In the United States, approximately 6,000 to 8,000 patients present with new or recurrent LG UTUC every year, and nearly 14,500 people are currently living with low-grade LG UTUC. LG UTUC is a rare malignant tumor of the cells lining the urinary tract. It most commonly presents in the elderly who also suffer from comorbid conditions such as hypertension, diabetes, obesity and the metabolic syndrome. There is a clear unmet medical need to provide effective, organ-sparing therapy for these patients because the current standard of care imposes significant burdens on both patients and the healthcare system. Patients diagnosed with LG UTUC typically face either complete removal of the kidney and/or partial removal of the ureter. In selected patients who present with a limited tumor burden, repetitive endoscopic tumor resection is employed when feasible. These interventions are surgical in nature and require anesthesia; and these procedures are associated with the typical risks for this patient population, including bleeding, infection, injury to adjacent organs, and the potential long-term morbidity associated with kidney removal. Due to the anatomy and physiology of the upper urinary tract and renal pelvis, organ-sparing endoscopic tumor resection is often challenging, leading to high rates of recurrence. Although the administration of water-based drug solutions has been used following surgery to treat patients with LG UTUC, evidence of the therapeutic benefit of this approach is lacking and none of these products have been approved for frontline therapy. Continuous urine flow and the inability of the upper urinary tract to retain a liquid volume under normal circumstances results in limited exposure of target tissue to aqueous medications. No therapeutic agent has ever been approved to treat LG UTUC.

The criteria for Breakthrough Therapy Designation require preliminary clinical evidence that demonstrates that use of the drug may result in substantial improvement on at least one clinically significant endpoint over available therapy. The Breakthrough Therapy Designation for UGN-101 is supported by data from the ongoing Phase 3 OLYMPUS clinical trial of UGN-101 for the non-surgical treatment of LG UTUC. Results from an interim analysis presented in May, 2018 showed a complete response (CR) rate of 59 percent (20 out of the interim analysis intent to treat population of 34 patients) who were evaluated for primary disease evaluation (PDE, or the primary endpoint). In addition, 15 percent (five of 34 patients) achieved a partial response. At the time of the interim analysis presentation, of the 20 patients who achieved a CR, 13 patients had reached three-month follow-up, and all remained in CR. Four of these 13 patients had reached six-month follow-up and one of the 13 patients had reached nine-month follow-up, and all remained in CR. UGN-101 appeared to be well-tolerated with most treatment-emergent adverse events characterized as mild or moderate and transient.
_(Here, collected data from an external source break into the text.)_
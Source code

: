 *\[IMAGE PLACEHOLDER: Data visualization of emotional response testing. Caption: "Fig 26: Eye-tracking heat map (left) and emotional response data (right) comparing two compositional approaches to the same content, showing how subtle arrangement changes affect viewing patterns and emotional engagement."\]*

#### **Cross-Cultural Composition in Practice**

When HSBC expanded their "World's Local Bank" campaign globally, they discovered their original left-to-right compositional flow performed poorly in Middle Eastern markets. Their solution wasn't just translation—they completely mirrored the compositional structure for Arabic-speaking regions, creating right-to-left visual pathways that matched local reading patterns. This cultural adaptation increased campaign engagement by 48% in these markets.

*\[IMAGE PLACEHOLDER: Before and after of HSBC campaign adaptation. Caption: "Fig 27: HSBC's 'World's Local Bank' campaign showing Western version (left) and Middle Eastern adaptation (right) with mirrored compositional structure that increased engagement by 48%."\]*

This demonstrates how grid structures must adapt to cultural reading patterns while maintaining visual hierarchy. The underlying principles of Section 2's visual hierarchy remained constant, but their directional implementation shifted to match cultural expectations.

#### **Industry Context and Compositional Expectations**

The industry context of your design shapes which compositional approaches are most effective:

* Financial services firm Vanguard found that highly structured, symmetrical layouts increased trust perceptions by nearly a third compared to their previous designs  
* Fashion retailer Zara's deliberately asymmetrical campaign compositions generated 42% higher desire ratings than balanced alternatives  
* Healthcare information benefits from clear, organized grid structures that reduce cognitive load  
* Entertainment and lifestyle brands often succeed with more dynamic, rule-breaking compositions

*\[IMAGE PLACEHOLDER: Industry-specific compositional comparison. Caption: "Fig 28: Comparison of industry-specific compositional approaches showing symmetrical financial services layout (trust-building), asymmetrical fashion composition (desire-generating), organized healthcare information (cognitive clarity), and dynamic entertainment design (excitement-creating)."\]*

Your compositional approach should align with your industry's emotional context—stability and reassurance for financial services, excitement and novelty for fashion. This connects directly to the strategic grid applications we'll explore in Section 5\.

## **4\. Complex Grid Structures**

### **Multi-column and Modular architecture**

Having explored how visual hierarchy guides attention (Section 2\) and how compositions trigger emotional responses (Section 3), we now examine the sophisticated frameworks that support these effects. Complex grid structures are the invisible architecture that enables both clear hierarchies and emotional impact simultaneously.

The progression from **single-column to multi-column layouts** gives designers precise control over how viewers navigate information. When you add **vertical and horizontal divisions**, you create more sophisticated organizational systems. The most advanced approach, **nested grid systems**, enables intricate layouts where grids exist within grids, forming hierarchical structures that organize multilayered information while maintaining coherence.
UGN-101 (mitomycin gel) for instillation is an investigational drug formulation of mitomycin in Phase 3 development for the treatment of low-grade (LG) upper tract urothelial cancer (UTUC). Utilizing the RTGel technology platform, UroGen’s proprietary sustained release, hydrogel-based formulation, UGN-101 is designed to enable longer exposure of mitomycin to the urinary tract tissue, thereby potentially enabling the treatment of tumors by non-surgical means. UGN-101 is delivered to patients using standard intravesical catheters.